## [TASK STATEMENT]
Gather every line from the entries below that includes "column".

## [THE RECORDS]
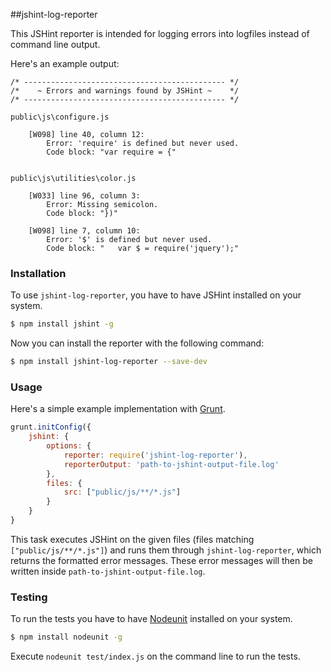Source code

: ##jshint-log-reporter

This JSHint reporter is intended for logging errors into logfiles instead of command line output.

Here's an example output: 

```
/* --------------------------------------------- */
/*    ~ Errors and warnings found by JSHint ~    */
/* --------------------------------------------- */

public\js\configure.js

	[W098] line 40, column 12:
		Error: 'require' is defined but never used.
		Code block: "var require = {"


public\js\utilities\color.js

	[W033] line 96, column 3:
		Error: Missing semicolon.
		Code block: "})"

	[W098] line 7, column 10:
		Error: '$' is defined but never used.
		Code block: "	var $ = require('jquery');"

```

### Installation

To use `jshint-log-reporter`, you have to have JSHint installed on your system.

```bash
$ npm install jshint -g
```

Now you can install the reporter with the following command:

```bash
$ npm install jshint-log-reporter --save-dev
```

### Usage

Here's a simple example implementation with [Grunt](http://gruntjs.com).

```javascript
grunt.initConfig({
	jshint: {
		options: {
			reporter: require('jshint-log-reporter'),
			reporterOutput: 'path-to-jshint-output-file.log'
		},
		files: {
			src: ["public/js/**/*.js"]
		}
	}
}
```

This task executes JSHint on the given files (files matching `["public/js/**/*.js"]`) and runs them through `jshint-log-reporter`, which returns the formatted error messages. These error messages will then be written inside `path-to-jshint-output-file.log`.

### Testing

To run the tests you have to have [Nodeunit](https://github.com/caolan/nodeunit) installed on your system. 

```bash
$ npm install nodeunit -g
```

Execute `nodeunit test/index.js` on the command line to run the tests.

## [EXPECTED ANSWER]
	[W098] line 40, column 12:
	[W033] line 96, column 3:
	[W098] line 7, column 10:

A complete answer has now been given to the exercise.